As previously noted, a limitation of this study is the use of baseline PD patient data, as this provides information for a single moment in time. There is an important need to understand and define PD progression accurately. Cluster analysis may be a method for accomplishing this, by clustering longitudinal PD patient data. The assumption is that, as patient symptoms and disease characteristics change, a patient may change clusters. The movement from one cluster to another cluster is a viable way to define and track PD progression. If PD patients can be defined by distinct, characteristic clusters, this may assist clinicians, researchers, patients, and their caregivers in accurately diagnosing the disease and understanding its pathways, as they would be intently looking for these symptoms and characteristics.
Lastly, the decision tree cluster analysis method was applied to a previous version of the PPMI dataset, utilizing categorical variables including symptom presence. Of the 412 PD patients in that study, the largest cluster consisted of patients with all three motor symptoms (tremors, rigidity, and bradykinesia), consisting of 50% (206 patients), with twice as many male patients compared to female patients [
10]. The result in this study supports the previous study, as the largest cluster consisted of 521/1024 (51%) of the patient sample with the same three motor symptoms present, with twice as many male patients compared to female patients.
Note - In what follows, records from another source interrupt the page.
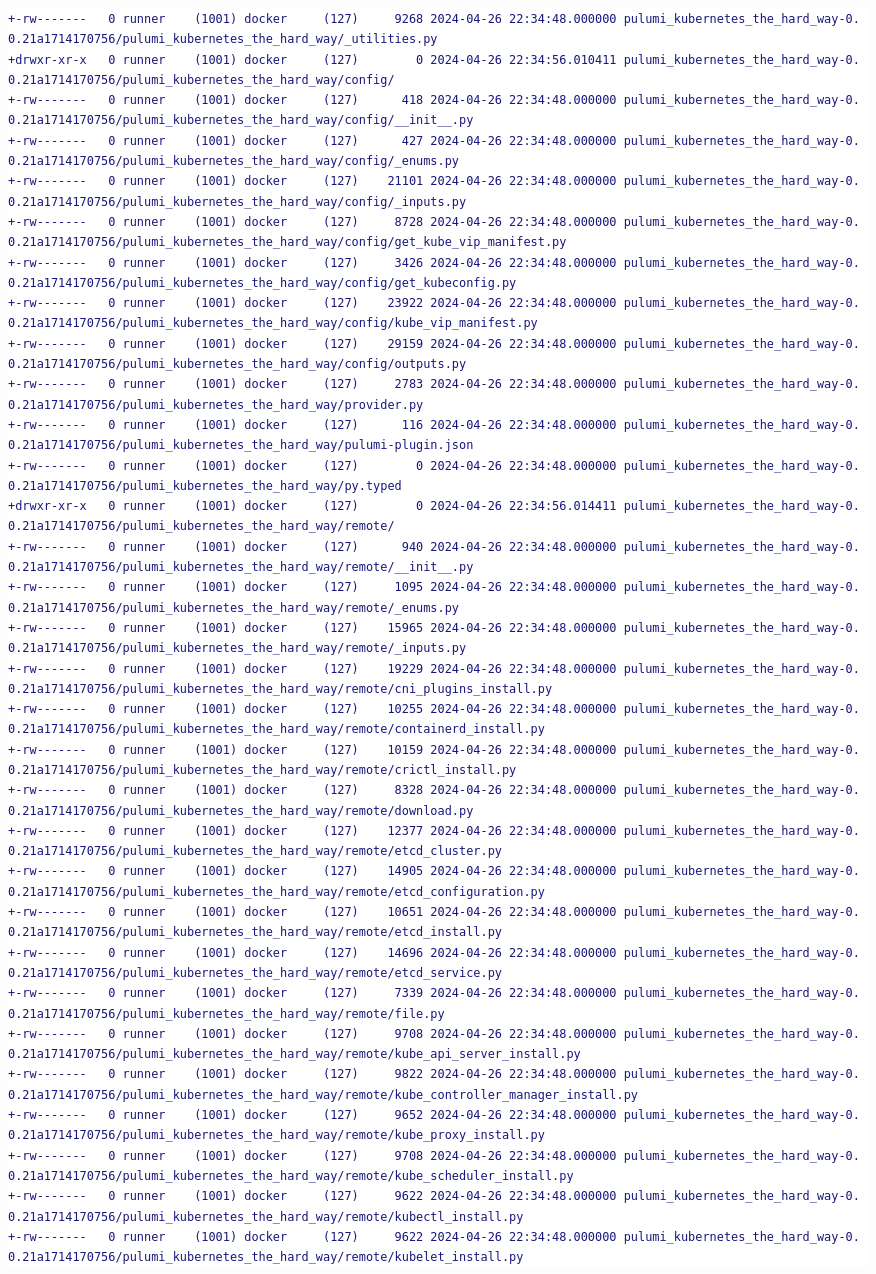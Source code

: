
 ```diff
+-rw-------   0 runner    (1001) docker     (127)     9268 2024-04-26 22:34:48.000000 pulumi_kubernetes_the_hard_way-0.0.21a1714170756/pulumi_kubernetes_the_hard_way/_utilities.py
+drwxr-xr-x   0 runner    (1001) docker     (127)        0 2024-04-26 22:34:56.010411 pulumi_kubernetes_the_hard_way-0.0.21a1714170756/pulumi_kubernetes_the_hard_way/config/
+-rw-------   0 runner    (1001) docker     (127)      418 2024-04-26 22:34:48.000000 pulumi_kubernetes_the_hard_way-0.0.21a1714170756/pulumi_kubernetes_the_hard_way/config/__init__.py
+-rw-------   0 runner    (1001) docker     (127)      427 2024-04-26 22:34:48.000000 pulumi_kubernetes_the_hard_way-0.0.21a1714170756/pulumi_kubernetes_the_hard_way/config/_enums.py
+-rw-------   0 runner    (1001) docker     (127)    21101 2024-04-26 22:34:48.000000 pulumi_kubernetes_the_hard_way-0.0.21a1714170756/pulumi_kubernetes_the_hard_way/config/_inputs.py
+-rw-------   0 runner    (1001) docker     (127)     8728 2024-04-26 22:34:48.000000 pulumi_kubernetes_the_hard_way-0.0.21a1714170756/pulumi_kubernetes_the_hard_way/config/get_kube_vip_manifest.py
+-rw-------   0 runner    (1001) docker     (127)     3426 2024-04-26 22:34:48.000000 pulumi_kubernetes_the_hard_way-0.0.21a1714170756/pulumi_kubernetes_the_hard_way/config/get_kubeconfig.py
+-rw-------   0 runner    (1001) docker     (127)    23922 2024-04-26 22:34:48.000000 pulumi_kubernetes_the_hard_way-0.0.21a1714170756/pulumi_kubernetes_the_hard_way/config/kube_vip_manifest.py
+-rw-------   0 runner    (1001) docker     (127)    29159 2024-04-26 22:34:48.000000 pulumi_kubernetes_the_hard_way-0.0.21a1714170756/pulumi_kubernetes_the_hard_way/config/outputs.py
+-rw-------   0 runner    (1001) docker     (127)     2783 2024-04-26 22:34:48.000000 pulumi_kubernetes_the_hard_way-0.0.21a1714170756/pulumi_kubernetes_the_hard_way/provider.py
+-rw-------   0 runner    (1001) docker     (127)      116 2024-04-26 22:34:48.000000 pulumi_kubernetes_the_hard_way-0.0.21a1714170756/pulumi_kubernetes_the_hard_way/pulumi-plugin.json
+-rw-------   0 runner    (1001) docker     (127)        0 2024-04-26 22:34:48.000000 pulumi_kubernetes_the_hard_way-0.0.21a1714170756/pulumi_kubernetes_the_hard_way/py.typed
+drwxr-xr-x   0 runner    (1001) docker     (127)        0 2024-04-26 22:34:56.014411 pulumi_kubernetes_the_hard_way-0.0.21a1714170756/pulumi_kubernetes_the_hard_way/remote/
+-rw-------   0 runner    (1001) docker     (127)      940 2024-04-26 22:34:48.000000 pulumi_kubernetes_the_hard_way-0.0.21a1714170756/pulumi_kubernetes_the_hard_way/remote/__init__.py
+-rw-------   0 runner    (1001) docker     (127)     1095 2024-04-26 22:34:48.000000 pulumi_kubernetes_the_hard_way-0.0.21a1714170756/pulumi_kubernetes_the_hard_way/remote/_enums.py
+-rw-------   0 runner    (1001) docker     (127)    15965 2024-04-26 22:34:48.000000 pulumi_kubernetes_the_hard_way-0.0.21a1714170756/pulumi_kubernetes_the_hard_way/remote/_inputs.py
+-rw-------   0 runner    (1001) docker     (127)    19229 2024-04-26 22:34:48.000000 pulumi_kubernetes_the_hard_way-0.0.21a1714170756/pulumi_kubernetes_the_hard_way/remote/cni_plugins_install.py
+-rw-------   0 runner    (1001) docker     (127)    10255 2024-04-26 22:34:48.000000 pulumi_kubernetes_the_hard_way-0.0.21a1714170756/pulumi_kubernetes_the_hard_way/remote/containerd_install.py
+-rw-------   0 runner    (1001) docker     (127)    10159 2024-04-26 22:34:48.000000 pulumi_kubernetes_the_hard_way-0.0.21a1714170756/pulumi_kubernetes_the_hard_way/remote/crictl_install.py
+-rw-------   0 runner    (1001) docker     (127)     8328 2024-04-26 22:34:48.000000 pulumi_kubernetes_the_hard_way-0.0.21a1714170756/pulumi_kubernetes_the_hard_way/remote/download.py
+-rw-------   0 runner    (1001) docker     (127)    12377 2024-04-26 22:34:48.000000 pulumi_kubernetes_the_hard_way-0.0.21a1714170756/pulumi_kubernetes_the_hard_way/remote/etcd_cluster.py
+-rw-------   0 runner    (1001) docker     (127)    14905 2024-04-26 22:34:48.000000 pulumi_kubernetes_the_hard_way-0.0.21a1714170756/pulumi_kubernetes_the_hard_way/remote/etcd_configuration.py
+-rw-------   0 runner    (1001) docker     (127)    10651 2024-04-26 22:34:48.000000 pulumi_kubernetes_the_hard_way-0.0.21a1714170756/pulumi_kubernetes_the_hard_way/remote/etcd_install.py
+-rw-------   0 runner    (1001) docker     (127)    14696 2024-04-26 22:34:48.000000 pulumi_kubernetes_the_hard_way-0.0.21a1714170756/pulumi_kubernetes_the_hard_way/remote/etcd_service.py
+-rw-------   0 runner    (1001) docker     (127)     7339 2024-04-26 22:34:48.000000 pulumi_kubernetes_the_hard_way-0.0.21a1714170756/pulumi_kubernetes_the_hard_way/remote/file.py
+-rw-------   0 runner    (1001) docker     (127)     9708 2024-04-26 22:34:48.000000 pulumi_kubernetes_the_hard_way-0.0.21a1714170756/pulumi_kubernetes_the_hard_way/remote/kube_api_server_install.py
+-rw-------   0 runner    (1001) docker     (127)     9822 2024-04-26 22:34:48.000000 pulumi_kubernetes_the_hard_way-0.0.21a1714170756/pulumi_kubernetes_the_hard_way/remote/kube_controller_manager_install.py
+-rw-------   0 runner    (1001) docker     (127)     9652 2024-04-26 22:34:48.000000 pulumi_kubernetes_the_hard_way-0.0.21a1714170756/pulumi_kubernetes_the_hard_way/remote/kube_proxy_install.py
+-rw-------   0 runner    (1001) docker     (127)     9708 2024-04-26 22:34:48.000000 pulumi_kubernetes_the_hard_way-0.0.21a1714170756/pulumi_kubernetes_the_hard_way/remote/kube_scheduler_install.py
+-rw-------   0 runner    (1001) docker     (127)     9622 2024-04-26 22:34:48.000000 pulumi_kubernetes_the_hard_way-0.0.21a1714170756/pulumi_kubernetes_the_hard_way/remote/kubectl_install.py
+-rw-------   0 runner    (1001) docker     (127)     9622 2024-04-26 22:34:48.000000 pulumi_kubernetes_the_hard_way-0.0.21a1714170756/pulumi_kubernetes_the_hard_way/remote/kubelet_install.py
```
In addition, the largest one-symptom cluster consisted of patients with tremors in the previous study, which aligns with this study. Furthermore, the largest two-symptom cluster consisted of patients with rigidity and bradykinesia in the previous study, which aligns with the results of this study [
10]. These studies support a path forward for defining PD patient symptom clusters and trends.
Future research can include applying the decision tree cluster analysis method to categorical and numerical patient data, to evaluate these resulting patient clusters, and to compare and contrast with previous studies which included one type of data. There is also a need to include motor and non-motor symptoms in cluster analysis, to understand all disease symptoms. Furthermore, there is a need to validate the cluster method and cluster results with repeating applications on multiple datasets. In addition, future internal validation methods can include generating the corresponding silhouette coefficient plots for each cluster to further validate the result is +1. In addition, a longitudinal approach could provide a more comprehensive understanding of how patient subtypes evolve.